By April 19, 2010Commentary

The American Journal of Managed Care contains a study relating to consumers’ understanding of the cost-sharing features of their insurance coverage and the impacts of that understanding or lack of understanding on utilization.   (AJMC Article) The study group was state employees in Massachusetts and both self-reported and claims data was utilized for the research.  The study looked at outpatient and emergency room utilization.  Consumers were asked about the cost-sharing features of their insurance and how that cost-sharing affected their utilization.  Claims data was used to determine actual utilization.

The results indicate that regardless of knowledge or lack of knowledge of cost-sharing, utilization did not change when cost-sharing increased.  Consumers, however, reported that they delayed or did not get care because of higher copays.   Underlying utilization trends suggest that the consumers simply had a misperception about their actions.  About two-thirds of employees knew their premium cost share amounts and their office visit copays.  Of those who were wrong, they were more likely to overstate premium share and understate copay amount.  Only about half knew the emergency room copay, with those in error being more likely to overstate that copay significantly.   Interestingly, the more knowledgeable consumers were more likely to have office visits and emergency room visits.   When copays increased, consumers with no knowledge decreased their office visits, but those who understood their benefits did not have a significant change in utilization.  This seems counterintuitive, but perhaps those who understand the overall financial picture of their health care costs, premiums and copays, make a more complex decision that a copay is a small piece in the overall picture.  Alternatively, people may just accept whatever happens with costs and continue their prior utilization patterns through inertia.

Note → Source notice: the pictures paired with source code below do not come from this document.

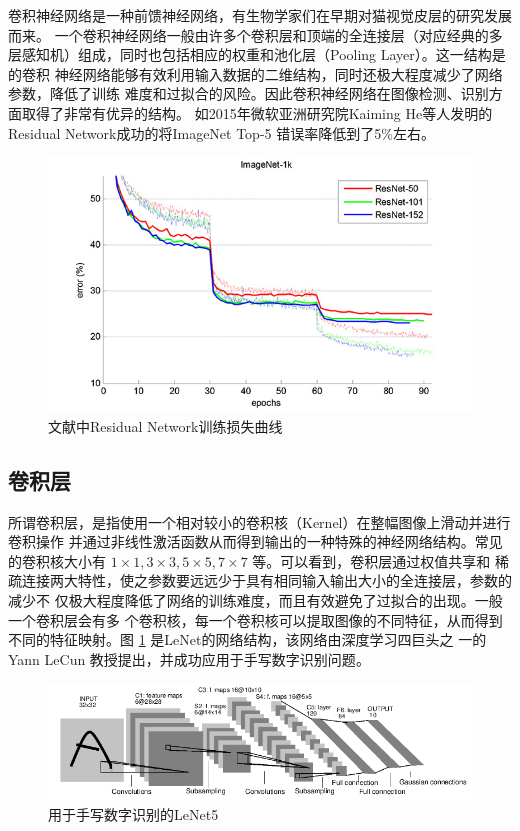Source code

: 卷积神经网络是一种前馈神经网络，有生物学家们在早期对猫视觉皮层的研究发展而来。
一个卷积神经网络一般由许多个卷积层和顶端的全连接层（对应经典的多
层感知机）组成，同时也包括相应的权重和池化层（Pooling Layer）。这一结构是的卷积
神经网络能够有效利用输入数据的二维结构，同时还极大程度减少了网络参数，降低了训练
难度和过拟合的风险。因此卷积神经网络在图像检测、识别方面取得了非常有优异的结构。
如2015年微软亚洲研究院Kaiming He等人发明的Residual Network成功的将ImageNet Top-5
错误率降低到了5\%左右\cite{He:2015tt}\cite{He:2016tq}。

\begin{figure}[ht]
  \centering
  \includegraphics[width=1.0\linewidth]{./Figure/ResNetTrainError.jpg}
  \caption{文献\cite{He:2015tt}中Residual Network训练损失曲线}
\end{figure}

\subsection{卷积层}

所谓卷积层，是指使用一个相对较小的卷积核（Kernel）在整幅图像上滑动并进行卷积操作
并通过非线性激活函数从而得到输出的一种特殊的神经网络结构。常见的卷积核大小有 $1
\times 1, 3 \times 3, 5 \times 5, 7 \times 7$ 等。可以看到，卷积层通过权值共享和
稀疏连接两大特性，使之参数要远远少于具有相同输入输出大小的全连接层，参数的减少不
仅极大程度降低了网络的训练难度，而且有效避免了过拟合的出现。一般一个卷积层会有多
个卷积核，每一个卷积核可以提取图像的不同特征，从而得到不同的特征映射。图
\ref{Fig:LeNet} 是LeNet\cite{LeCun:1990vp}的网络结构，该网络由深度学习四巨头之
一的Yann LeCun 教授提出，并成功应用于手写数字识别问题\cite{LeCun:1990vp}。

\begin{figure}[ht]
  \centering
  \includegraphics[width=1.0\linewidth]{./Figure/LeNet.png}
  \caption{用于手写数字识别的LeNet5\cite{LeCun:1990vp}} \label{Fig:LeNet}
\end{figure}

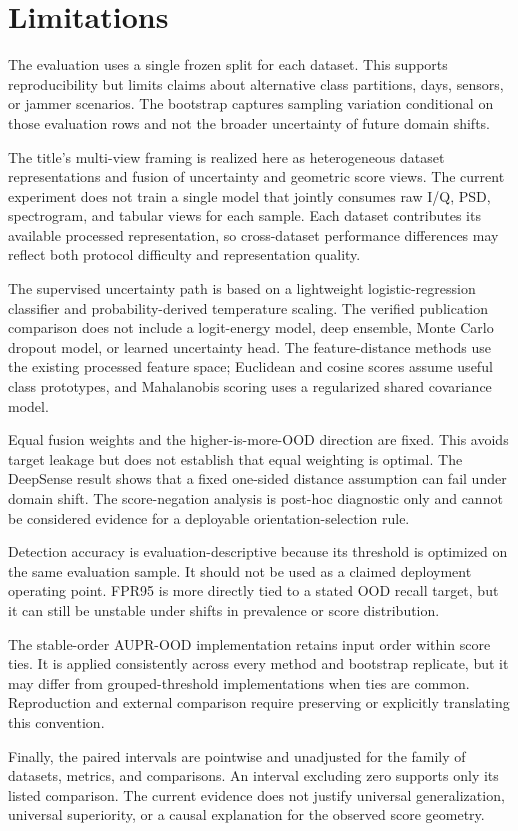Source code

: \section{Limitations}
\label{sec:limitations}

The evaluation uses a single frozen split for each dataset. This supports reproducibility but limits claims about alternative class partitions, days, sensors, or jammer scenarios. The bootstrap captures sampling variation conditional on those evaluation rows and not the broader uncertainty of future domain shifts.

The title's multi-view framing is realized here as heterogeneous dataset representations and fusion of uncertainty and geometric score views. The current experiment does not train a single model that jointly consumes raw I/Q, PSD, spectrogram, and tabular views for each sample. Each dataset contributes its available processed representation, so cross-dataset performance differences may reflect both protocol difficulty and representation quality.

The supervised uncertainty path is based on a lightweight logistic-regression classifier and probability-derived temperature scaling. The verified publication comparison does not include a logit-energy model, deep ensemble, Monte Carlo dropout model, or learned uncertainty head. The feature-distance methods use the existing processed feature space; Euclidean and cosine scores assume useful class prototypes, and Mahalanobis scoring uses a regularized shared covariance model.

Equal fusion weights and the higher-is-more-OOD direction are fixed. This avoids target leakage but does not establish that equal weighting is optimal. The DeepSense result shows that a fixed one-sided distance assumption can fail under domain shift. The score-negation analysis is post-hoc diagnostic only and cannot be considered evidence for a deployable orientation-selection rule.

Detection accuracy is evaluation-descriptive because its threshold is optimized on the same evaluation sample. It should not be used as a claimed deployment operating point. FPR95 is more directly tied to a stated OOD recall target, but it can still be unstable under shifts in prevalence or score distribution.

The stable-order AUPR-OOD implementation retains input order within score ties. It is applied consistently across every method and bootstrap replicate, but it may differ from grouped-threshold implementations when ties are common. Reproduction and external comparison require preserving or explicitly translating this convention.

Finally, the paired intervals are pointwise and unadjusted for the family of datasets, metrics, and comparisons. An interval excluding zero supports only its listed comparison. The current evidence does not justify universal generalization, universal superiority, or a causal explanation for the observed score geometry.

One useful finding was that consumers reported more impact on utilization from cost-sharing than claims data shows actually existed.  This suggests that it is dangerous to rely on survey data to understand the extent to which people actually delay or don’t seek care because of cost.    This study focused on the effect of cost in consumers’ decisions to seek care.  It is equally important to ascertain how well consumers can make judgments about the severity of their medical need.  Having some responsibility for the cost of care will only make people more judicious consumers if they have enough information and can make good decisions about their medical situation.  That may be a significant flaw, particularly for lower income, less-educated patients, who tend to have higher medical utilization.